──────── Material provided
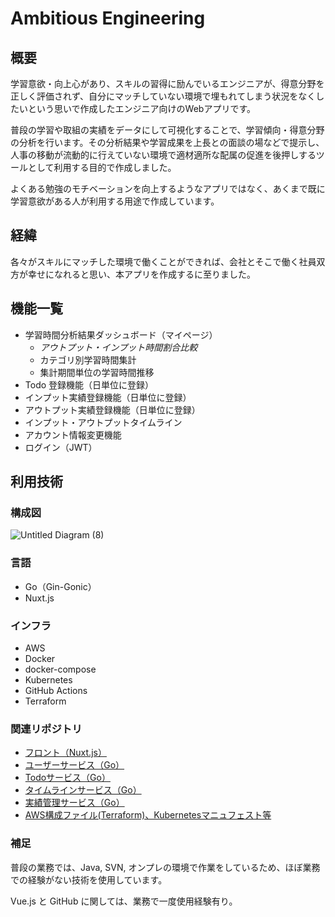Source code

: # Ambitious Engineering

## 概要

学習意欲・向上心があり、スキルの習得に励んでいるエンジニアが、得意分野を正しく評価されず、自分にマッチしていない環境で埋もれてしまう状況をなくしたいという思いで作成したエンジニア向けのWebアプリです。

普段の学習や取組の実績をデータにして可視化することで、学習傾向・得意分野の分析を行います。その分析結果や学習成果を上長との面談の場などで提示し、人事の移動が流動的に行えていない環境で適材適所な配属の促進を後押しするツールとして利用する目的で作成しました。

よくある勉強のモチベーションを向上するようなアプリではなく、あくまで既に学習意欲がある人が利用する用途で作成しています。

## 経緯

各々がスキルにマッチした環境で働くことができれば、会社とそこで働く社員双方が幸せになれると思い、本アプリを作成するに至りました。

## 機能一覧

- 学習時間分析結果ダッシュボード（マイページ）
  - *アウトプット・インプット時間割合比較*
  - カテゴリ別学習時間集計
  - 集計期間単位の学習時間推移
- Todo 登録機能（日単位に登録）
- インプット実績登録機能（日単位に登録）
- アウトプット実績登録機能（日単位に登録）
- インプット・アウトプットタイムライン
- アカウント情報変更機能
- ログイン（JWT）

## 利用技術

### 構成図
![Untitled Diagram (8)](https://user-images.githubusercontent.com/72080660/102783682-a978d080-43de-11eb-9742-b8def9fea9c9.png)
### 言語

- Go（Gin-Gonic）
- Nuxt.js

### インフラ

- AWS
- Docker
- docker-compose
- Kubernetes
- GitHub Actions
- Terraform

### 関連リポジトリ
- [フロント（Nuxt.js）](https://github.com/nigoroku/amb-front)
- [ユーザーサービス（Go）](https://github.com/nigoroku/amb-user)
- [Todoサービス（Go）](https://github.com/nigoroku/amb-todo)
- [タイムラインサービス（Go）](https://github.com/nigoroku/amb-boad-list)
- [実績管理サービス（Go）](https://github.com/nigoroku/amb-achievement)
- [AWS構成ファイル(Terraform)、Kubernetesマニュフェスト等](https://github.com/nigoroku/amb-terraform-aws)

### 補足

普段の業務では、Java, SVN, オンプレの環境で作業をしているため、ほぼ業務での経験がない技術を使用しています。

Vue.js と GitHub に関しては、業務で一度使用経験有り。
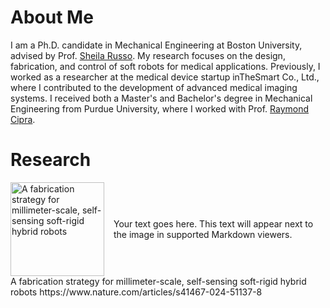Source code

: # About Me
I am a Ph.D. candidate in Mechanical Engineering at Boston University, advised by Prof. [Sheila Russo](https://www.bu.edu/eng/profile/sheila-russo-phd/). My research focuses on the design, fabrication, and control of soft robots for medical applications. Previously, I worked as a researcher at the medical device startup inTheSmart Co., Ltd., where I contributed to the development of advanced medical imaging systems. I received both a Master's and Bachelor's degree in Mechanical Engineering from Purdue University, where I worked with Prof. [Raymond Cipra](https://engineering.purdue.edu/ME/People/ptProfile?resource_id=23824).

# Research
<div style="display: flex; align-items: center;">
  <div style="margin-right: 15px;">
    <img src="/images/nature_communications.jpg" alt="A fabrication strategy for millimeter-scale, self-sensing soft-rigid hybrid robots" width="150">
  </div>
  <div>
    <p>Your text goes here. This text will appear next to the image in supported Markdown viewers.</p>
  </div>
</div>
A fabrication strategy for millimeter-scale, self-sensing soft-rigid hybrid robots
https://www.nature.com/articles/s41467-024-51137-8
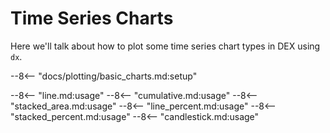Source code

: # Time Series Charts

Here we'll talk about how to plot some time series chart types in DEX using `dx`.

--8<-- "docs/plotting/basic_charts.md:setup"

--8<-- "line.md:usage"
--8<-- "cumulative.md:usage"
--8<-- "stacked_area.md:usage"
--8<-- "line_percent.md:usage"
--8<-- "stacked_percent.md:usage"
--8<-- "candlestick.md:usage"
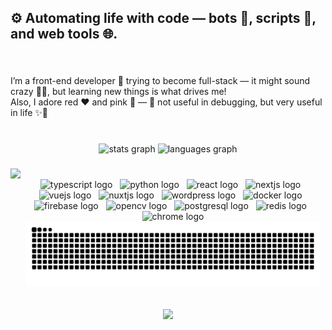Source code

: <h2 align="left">⚙️ Automating life with code — bots 🤖, scripts 📜, and web tools 🌐.</h2>

###

<br clear="both">

<p align="left">I’m a front-end developer 💅 trying to become full-stack — it might sound crazy 🤪🥰, but learning new things is what drives me!<br>Also, I adore red ❤️ and pink 💖 —  🌸 not useful in debugging, but very useful in life ✨🤣</p>

###

<br clear="both">

<div align="center">
  <img src="https://github-readme-stats.vercel.app/api?username=CodeChakkra&hide_title=false&hide_rank=false&show_icons=true&include_all_commits=true&count_private=true&disable_animations=false&theme=dracula&locale=en&hide_border=false&order=1" width="410" height="150" alt="stats graph"  />
  <img src="https://github-readme-stats.vercel.app/api/top-langs?username=CodeChakkra&locale=en&hide_title=false&layout=compact&langs_count=5&theme=dracula&hide_border=false&order=2" width="410" height="150" alt="languages graph"  />
</div>

###

<div align="center">
  <img align="left" height="180" src="./image.gif" />
  <br />
  <span align="center">
    <img src="https://cdn.jsdelivr.net/gh/devicons/devicon/icons/typescript/typescript-original.svg" height="24" alt="typescript logo"  />
    <img width="4" />
    <img src="https://cdn.jsdelivr.net/gh/devicons/devicon/icons/python/python-original.svg" height="24" alt="python logo"  />
    <img width="4" />
    <img src="https://cdn.jsdelivr.net/gh/devicons/devicon/icons/react/react-original.svg" height="24" alt="react logo"  />
    <img width="4" />
    <img src="https://cdn.jsdelivr.net/gh/devicons/devicon/icons/nextjs/nextjs-original.svg" height="24" alt="nextjs logo"  />
    <img width="4" />
    <img src="https://cdn.jsdelivr.net/gh/devicons/devicon/icons/vuejs/vuejs-original.svg" height="24" alt="vuejs logo"  />
    <img width="4" />
    <img src="https://cdn.jsdelivr.net/gh/devicons/devicon/icons/nuxtjs/nuxtjs-original.svg" height="24" alt="nuxtjs logo"  />
    <img width="4" />
    <img src="https://cdn.jsdelivr.net/gh/devicons/devicon/icons/wordpress/wordpress-original.svg" height="24" alt="wordpress logo"  />
    <img width="4" />
    <img src="https://cdn.jsdelivr.net/gh/devicons/devicon/icons/docker/docker-original.svg" height="24" alt="docker logo"  />
    <img width="4" />
    <img src="https://cdn.jsdelivr.net/gh/devicons/devicon/icons/firebase/firebase-plain.svg" height="24" alt="firebase logo"  />
    <img width="4" />
    <img src="https://cdn.jsdelivr.net/gh/devicons/devicon/icons/opencv/opencv-original.svg" height="24" alt="opencv logo"  />
    <img width="4" />
    <img src="https://cdn.jsdelivr.net/gh/devicons/devicon/icons/postgresql/postgresql-original.svg" height="24" alt="postgresql logo"  />
    <img width="4" />
    <img src="https://cdn.jsdelivr.net/gh/devicons/devicon/icons/redis/redis-original.svg" height="24" alt="redis logo"  />
    <img width="4" />
    <img src="https://cdn.jsdelivr.net/gh/devicons/devicon/icons/chrome/chrome-original.svg" height="24" alt="chrome logo"  />
  </span>
  <img src="https://raw.githubusercontent.com/CodeChakkra/CodeChakkra/output/github-contribution-grid-snake-dark.svg" alt="Snake animation" width="470" />
</div>

<br />
<br clear="both">

<div align="center">
  <img src="https://visitor-badge.laobi.icu/badge?page_id=CodeChakkra.CodeChakkra&right_color=deeppink&left_text=v%20i%20s%20i%20t%20o%20r%20s%20%F0%9F%8C%B8%20"  />
</div>

###
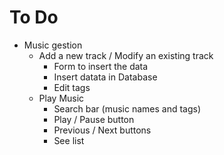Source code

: # To Do

 + Music gestion
 	+ Add a new track / Modify an existing track
 		+ Form to insert the data
 		+ Insert datata in Database
 		+ Edit tags
 	+ Play Music
 		+ Search bar (music names and tags)
 		+ Play / Pause button
 		+ Previous / Next buttons
 		+ See list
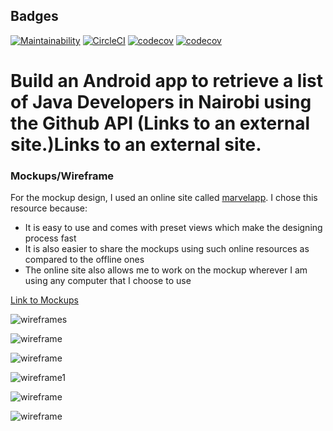 ## Badges

[![Maintainability](https://api.codeclimate.com/v1/badges/94c7e133cb01ed229145/maintainability)](https://codeclimate.com/github/tomuhenry/JavaDevs/maintainability)
[![CircleCI](https://circleci.com/gh/tomuhenry/JavaDevs/tree/develop.svg?style=svg)](https://circleci.com/gh/tomuhenry/JavaDevs/tree/develop)
[![codecov](https://codecov.io/gh/tomuhenry/JavaDevs/branch/develop/graph/badge.svg)](https://codecov.io/gh/tomuhenry/JavaDevs)
[![codecov](https://codecov.io/gh/tomuhenry/JavaDevs/branch/ft-recycler-view-155738443/graph/badge.svg)](https://codecov.io/gh/tomuhenry/JavaDevs)

# Build an Android app to retrieve a list of Java Developers in Nairobi using the Github API (Links to an external site.)Links to an external site.

### Mockups/Wireframe

For the mockup design, I used an online site called [marvelapp](https://marvelapp.com/). 
I chose this resource because:
- It is easy to use and comes with preset views which make the designing process fast
- It is also easier to share the mockups using such online resources as compared to the offline ones
- The online site also allows me to work on the mockup wherever I am using any computer that I choose to use

[Link to Mockups](https://marvelapp.com/gjd68cj/screen/54658244)

![wireframes](wireFrames/mockup.gif)

![wireframe](wireFrames/1.png)

![wireframe](wireFrames/5.png)

![wireframe1](wireFrames/2.png)

![wireframe](wireFrames/3.png)

![wireframe](wireFrames/4.png)


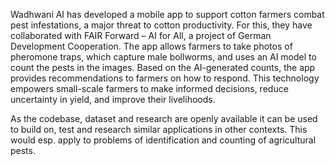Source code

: Wadhwani AI has developed a mobile app to support cotton farmers combat pest infestations, a major threat to cotton productivity. For this, they have collaborated with FAIR Forward – AI for All, a project of German Development Cooperation. The app allows farmers to take photos of pheromone traps, which capture male bollworms, and uses an AI model to count the pests in the images. Based on the AI-generated counts, the app provides recommendations to farmers on how to respond. This technology empowers small-scale farmers to make informed decisions, reduce uncertainty in yield, and improve their livelihoods.
 
 As the codebase, dataset and research are openly available it can be used to build on, test and research similar applications in other contexts. This would esp. apply to problems of identification and counting of agricultural pests.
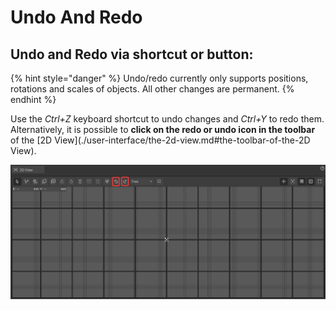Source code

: # Undo And Redo

## Undo and Redo via shortcut or button:

{% hint style="danger" %}
Undo/redo currently only supports positions, rotations and scales of objects. All other changes are permanent.
{% endhint %}

Use the _Ctrl+Z_ keyboard shortcut to undo changes and _Ctrl+Y_ to redo them. Alternatively, it is possible to **click on the redo or undo icon in the toolbar** of the [2D View](./user-interface/the-2d-view.md#the-toolbar-of-the-2D View).

![](../../.gitbook/assets/iVP_Planning_ObjectInteraction_UndoRedo.png)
────────────────
**What you need to do**
Scan the lines above for the word "self" and copy every one where it occurs.

**Answer box**
    <img src="/images/nature_communications.jpg" alt="A fabrication strategy for millimeter-scale, self-sensing soft-rigid hybrid robots" width="150">
A fabrication strategy for millimeter-scale, self-sensing soft-rigid hybrid robots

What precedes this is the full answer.